Now, Nope has finally arrived in theaters, and spoilers about its twists and turns have been revealed. Viewers have come to expect intricate plotting, clever symbolism, and sharp humor from Peele’s films, and they won’t leave disappointed. Nope also features his most expansive action sequences and affecting relationships between characters: In short, it’s a sensational summer movie spectacle, one viewers shouldn’t miss.

But how does the movie end? Find out below. (Spoilers abound.)

How does Nope end?

Throughout the film, the Haywood siblings OJ (Kaluuya) and Emerald (Palmer) are menaced by what appears to be a flying saucer, which flies low over the remote California hills where they live, sucking up horses and then people at a nearby theme park through a tornado-shaped funnel of dust. OJ realizes that the object isn’t a spaceship but an organism, and that the animals and people aren’t being teleported — they’re being eaten.

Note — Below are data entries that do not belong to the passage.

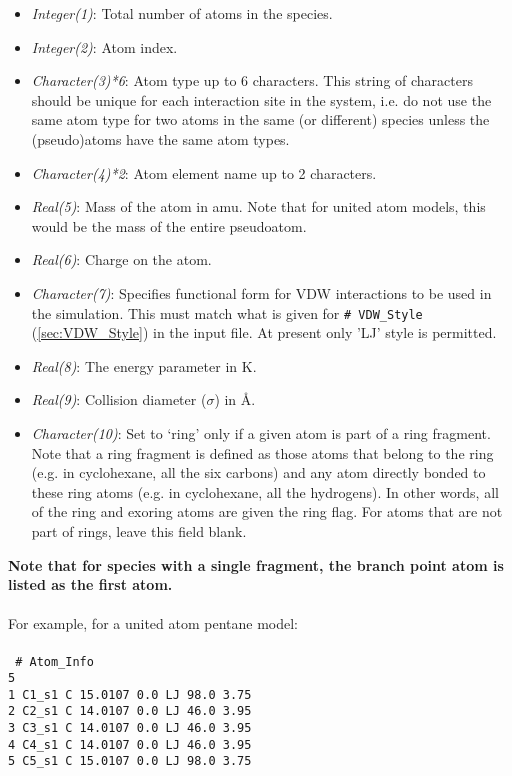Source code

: \begin{itemize} 
%
\item {\it Integer(1)}: Total number of atoms in the species. 
%
\item {\it Integer(2)}: Atom index. 
%
\item {\it Character(3)*6}: Atom type up to 6 characters. This string of characters should be
unique for each interaction site in the system, i.e. do not use the same atom type
for two atoms in the same (or different) species unless the (pseudo)atoms have the same atom types. 
%
\item {\it Character(4)*2}: Atom element name up to 2 characters. 
%
\item {\it Real(5)}: Mass of the atom in amu. Note that for united atom models, this would be the
mass of the entire pseudoatom. 
%
\item {\it Real(6)}: Charge on the atom.
%
\item {\it Character(7)}: Specifies functional form for VDW interactions to be used in the simulation. This
must match what is given for \texttt{\# VDW\_Style} (\autoref{sec:VDW_Style}) in the input file.  
At present only 'LJ' style is permitted.
%
\item {\it Real(8)}: The energy parameter in K.
%
\item {\it Real(9)}: Collision diameter ($\sigma$)  in \AA.
%
\item {\it Character(10)}: Set to `ring' only if a given atom is part of a
ring fragment. Note that a ring fragment is defined as those atoms that belong to the ring
(e.g. in cyclohexane, all the six carbons) and any atom directly bonded to these ring atoms
(e.g. in cyclohexane, all the hydrogens).  In other words, all of the ring and exoring atoms are given the ring
flag. For atoms that are not part of rings, leave this field blank. 
\end{itemize} 
%
{\bf Note that for species with a single fragment, the branch point atom
 is listed as the first atom.} \\ \\
%
For example, for a united atom pentane model: \\ \\
%
\texttt{
\# Atom\_Info\\
5\\
1    C1\_s1    C    15.0107    0.0    LJ    98.0    3.75\\
2    C2\_s1    C    14.0107    0.0    LJ    46.0    3.95\\
3    C3\_s1    C    14.0107    0.0    LJ    46.0    3.95\\
4    C4\_s1    C    14.0107    0.0    LJ    46.0    3.95\\
5    C5\_s1    C    15.0107    0.0    LJ    98.0    3.75\\
} \\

OJ and Emerald, along with enthusiastic IT guy Angel Torres (Perea) and veteran nature film director Antlers Holst (Michael Wincott), concoct a plan to lure the organism out in the daylight, so that they can film it and reap the monetary rewards (and get famous, as a bonus). Over the course of the film, they discovered that the creature cuts out nearby electricity and only eats things it looks in the eye. To entrap it, they set up air dancers across their ranch, which will collapse when it’s overhead. OJ, who will act as bait, wears a hoodie with two reflectors attached to the back of the hood, which will double as eyes. He rides his trusted horse Lucky (whose eyes are covered) out of their house and onto the ranch while Emerald monitors surveillance cameras inside and Antlers and Angel film the scene with a non-electrical camera from above.

The plan gets complicated when a journalist from TMZ shows up at the ranch, asking about recent disappearances. Against the siblings’ warnings, he drives his motorcycle at full speed toward the electrical blackout zone, and flies off the bike and onto the road when he hits it. He doesn’t die immediately, and OJ attempts to rescue him — but he doesn’t manage it before the creature gobbles him up.

Directly after, OJ races back down toward the house, his hoodie-with-reflectors pulled up, leading the creature behind him. Antlers gets the shot, and OJ escapes just in time. But Antlers, seduced by the thrill of the chase, abandons the precautions they’ve set up and reveals himself to the creature in order get the perfect shot in the perfect dusk light — a decision that leads to him being eaten, too.

The creature goes on a rampage, damaging the Haywoods’ house and almost killing Angel, who escapes by virtue of being wrapped in barbed wire. Emerald and OJ both try to escape, but she can’t get away on the journalist’s motorcycle unless OJ rides Lucky in the opposite direction, effectively sacrificing himself. He convinces her to let him do this, and she drives at full speed to the now-abandoned theme park.

After Emerald’s escape, the creature expands, unwrapping itself into long tendrils that look more like a butterfly or ghost than a flying saucer. Emerald lets loose a large balloon in the shape of a man at the theme park, hoping the creature will fall for its fake eyes. When it does, she uses a camera built into one of the theme park’s attractions to photograph it just before the act of digesting the balloon’s compressed air explodes the creature once and for all.

Emerald is left dazed at the park as police and media arrive. In the film’s final moments, she sees her brother appear on his horse in the entranceway, surrounded by fog. Is he really alive, or is he just a vision? Peele ends the movie before giving a definitive answer either way.